Task item: Your answer must be the records below, repeated exactly, with every picture left out.

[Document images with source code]
Content starts
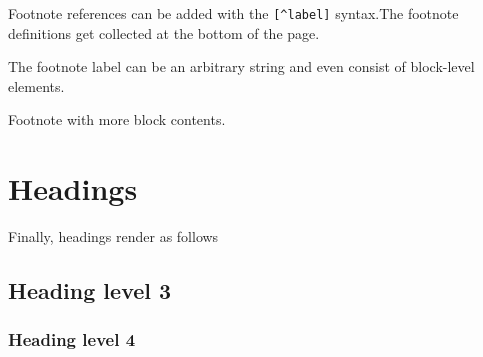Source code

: \label{16845496644619434430}{}


Footnote references can be added with the \texttt{[{\textasciicircum}label]} syntax.\footnotemark[1] The footnote definitions get collected at the bottom of the page.



The footnote label can be an arbitrary string and even consist of block-level elements.\footnotemark[2]







Footnote with more block contents.\footnotemark[3]





\section{Headings}



\label{5680510222270408269}{}


Finally, headings render as follows



\subsection{Heading level 3}



\label{13085847155693612023}{}


\subsubsection{Heading level 4}



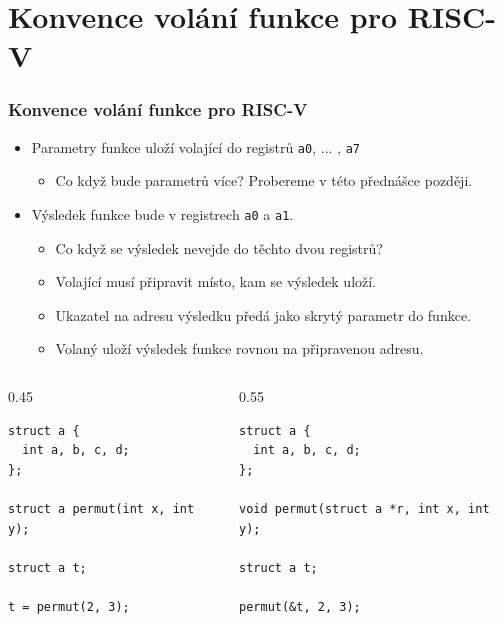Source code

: \documentclass{beamer}
\begin{document}
\section{Konvence volání funkce pro RISC-V}

\begin{frame}[fragile]
\frametitle{Konvence volání funkce pro RISC-V}

\begin{itemize}
 \item Parametry funkce uloží volající do registrů \texttt{a0}, ... , \texttt{a7}
\begin{itemize}
 \item Co když bude parametrů více? Probereme v této přednášce později.
\end{itemize}
 \item Výsledek funkce bude v registrech \texttt{a0} a \texttt{a1}.
\begin{itemize}
 \item Co když se výsledek nevejde do těchto dvou registrů?
 \item Volající musí připravit místo, kam se výsledek uloží.
 \item Ukazatel na adresu výsledku předá jako skrytý parametr do funkce.
 \item Volaný uloží výsledek funkce rovnou na připravenou adresu.
\end{itemize}
\end{itemize}

\begin{columns}
\begin{column}{0.45\textwidth}  
\begin{verbatim}
struct a {
  int a, b, c, d;
};

struct a permut(int x, int y);

struct a t;

t = permut(2, 3);
\end{verbatim}
\end{column}
\begin{column}{0.55\textwidth}  
\begin{verbatim}
struct a {
  int a, b, c, d;
};

void permut(struct a *r, int x, int y);

struct a t;

permut(&t, 2, 3);
\end{verbatim}
\end{column}
\end{columns}
\end{frame}
\end{document}
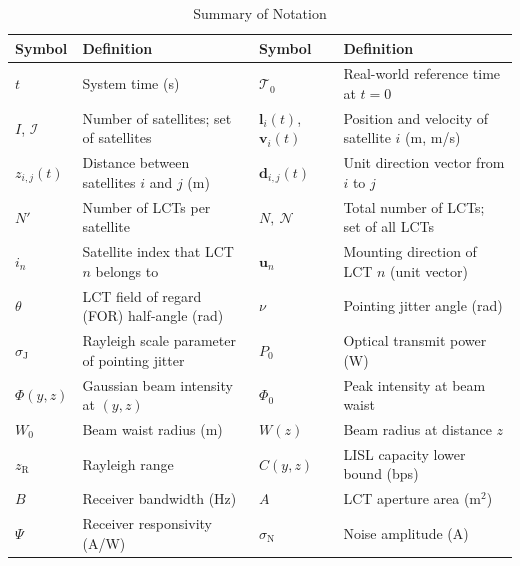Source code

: \documentclass[journal]{IEEEtran}
\begin{document}
\begin{table}[t]
  \centering
  \caption{Summary of Notation}
  \label{tab:notation}
  \vspace{-0.15cm}
  \footnotesize
  \setlength{\tabcolsep}{4pt}
  \renewcommand{\arraystretch}{1.05}
  \begin{tabular}{@{}l p{} l p{}@{}}
    \hline
    \textbf{Symbol} & \textbf{Definition} & \textbf{Symbol} & \textbf{Definition} \\
    \hline
    $t$ & System time (s) & $\mathcal{T}_0$ & Real-world reference time at $t=0$ \\

    $I$, $\mathcal{I}$ & Number of satellites; set of satellites & $\mathbf{l}_i(t)$, $\mathbf{v}_i(t)$ & Position and velocity of satellite $i$ (m, m/s) \\

    $z_{i,j}(t)$ & Distance between satellites $i$ and $j$ (m) & $\mathbf{d}_{i,j}(t)$ & Unit direction vector from $i$ to $j$ \\

    $N'$ & Number of LCTs per satellite & $N,\ \mathcal{N}$ & Total number of LCTs; set of all LCTs \\

    $i_n$ & Satellite index that LCT $n$ belongs to & $\mathbf{u}_n$ & Mounting direction of LCT $n$ (unit vector) \\

    $\theta$ & LCT field of regard (FOR) half-angle (rad) & $\nu$ & Pointing jitter angle (rad) \\

    $\sigma_{\mathrm{J}}$ & Rayleigh scale parameter of pointing jitter & $P_0$ & Optical transmit power (W) \\

    $\Phi(y,z)$ & Gaussian beam intensity at $(y,z)$ & $\Phi_0$ & Peak intensity at beam waist \\

    $W_0$ & Beam waist radius (m) & $W(z)$ & Beam radius at distance $z$ \\

    $z_{\mathrm{R}}$ & Rayleigh range & $C(y,z)$ & LISL capacity lower bound (bps) \\

    $B$ & Receiver bandwidth (Hz) & $A$ & LCT aperture area (m$^2$) \\

    $\Psi$ & Receiver responsivity (A/W) & $\sigma_{\mathrm{N}}$ & Noise amplitude (A) \\


\end{tabular}
\end{table}
\end{document}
Content ends
Reply:
Source code

: \label{16845496644619434430}{}


Footnote references can be added with the \texttt{[{\textasciicircum}label]} syntax.\footnotemark[1] The footnote definitions get collected at the bottom of the page.



The footnote label can be an arbitrary string and even consist of block-level elements.\footnotemark[2]







Footnote with more block contents.\footnotemark[3]





\section{Headings}



\label{5680510222270408269}{}


Finally, headings render as follows



\subsection{Heading level 3}



\label{13085847155693612023}{}


\subsubsection{Heading level 4}



Source code

: \documentclass{beamer}
\begin{document}
\section{Konvence volání funkce pro RISC-V}

\begin{frame}[fragile]
\frametitle{Konvence volání funkce pro RISC-V}

\begin{itemize}
 \item Parametry funkce uloží volající do registrů \texttt{a0}, ... , \texttt{a7}
\begin{itemize}
 \item Co když bude parametrů více? Probereme v této přednášce později.
\end{itemize}
 \item Výsledek funkce bude v registrech \texttt{a0} a \texttt{a1}.
\begin{itemize}
 \item Co když se výsledek nevejde do těchto dvou registrů?
 \item Volající musí připravit místo, kam se výsledek uloží.
 \item Ukazatel na adresu výsledku předá jako skrytý parametr do funkce.
 \item Volaný uloží výsledek funkce rovnou na připravenou adresu.
\end{itemize}
\end{itemize}

\begin{columns}
\begin{column}{0.45\textwidth}  
\begin{verbatim}
struct a {
  int a, b, c, d;
};

struct a permut(int x, int y);

struct a t;

t = permut(2, 3);
\end{verbatim}
\end{column}
\begin{column}{0.55\textwidth}  
\begin{verbatim}
struct a {
  int a, b, c, d;
};

void permut(struct a *r, int x, int y);

struct a t;

permut(&t, 2, 3);
\end{verbatim}
\end{column}
\end{columns}
\end{frame}
\end{document}
Source code

: \documentclass[journal]{IEEEtran}
\begin{document}
\begin{table}[t]
  \centering
  \caption{Summary of Notation}
  \label{tab:notation}
  \vspace{-0.15cm}
  \footnotesize
  \setlength{\tabcolsep}{4pt}
  \renewcommand{\arraystretch}{1.05}
  \begin{tabular}{@{}l p{} l p{}@{}}
    \hline
    \textbf{Symbol} & \textbf{Definition} & \textbf{Symbol} & \textbf{Definition} \\
    \hline
    $t$ & System time (s) & $\mathcal{T}_0$ & Real-world reference time at $t=0$ \\

    $I$, $\mathcal{I}$ & Number of satellites; set of satellites & $\mathbf{l}_i(t)$, $\mathbf{v}_i(t)$ & Position and velocity of satellite $i$ (m, m/s) \\

    $z_{i,j}(t)$ & Distance between satellites $i$ and $j$ (m) & $\mathbf{d}_{i,j}(t)$ & Unit direction vector from $i$ to $j$ \\

    $N'$ & Number of LCTs per satellite & $N,\ \mathcal{N}$ & Total number of LCTs; set of all LCTs \\

    $i_n$ & Satellite index that LCT $n$ belongs to & $\mathbf{u}_n$ & Mounting direction of LCT $n$ (unit vector) \\

    $\theta$ & LCT field of regard (FOR) half-angle (rad) & $\nu$ & Pointing jitter angle (rad) \\

    $\sigma_{\mathrm{J}}$ & Rayleigh scale parameter of pointing jitter & $P_0$ & Optical transmit power (W) \\

    $\Phi(y,z)$ & Gaussian beam intensity at $(y,z)$ & $\Phi_0$ & Peak intensity at beam waist \\

    $W_0$ & Beam waist radius (m) & $W(z)$ & Beam radius at distance $z$ \\

    $z_{\mathrm{R}}$ & Rayleigh range & $C(y,z)$ & LISL capacity lower bound (bps) \\

    $B$ & Receiver bandwidth (Hz) & $A$ & LCT aperture area (m$^2$) \\

    $\Psi$ & Receiver responsivity (A/W) & $\sigma_{\mathrm{N}}$ & Noise amplitude (A) \\


\end{tabular}
\end{table}
\end{document}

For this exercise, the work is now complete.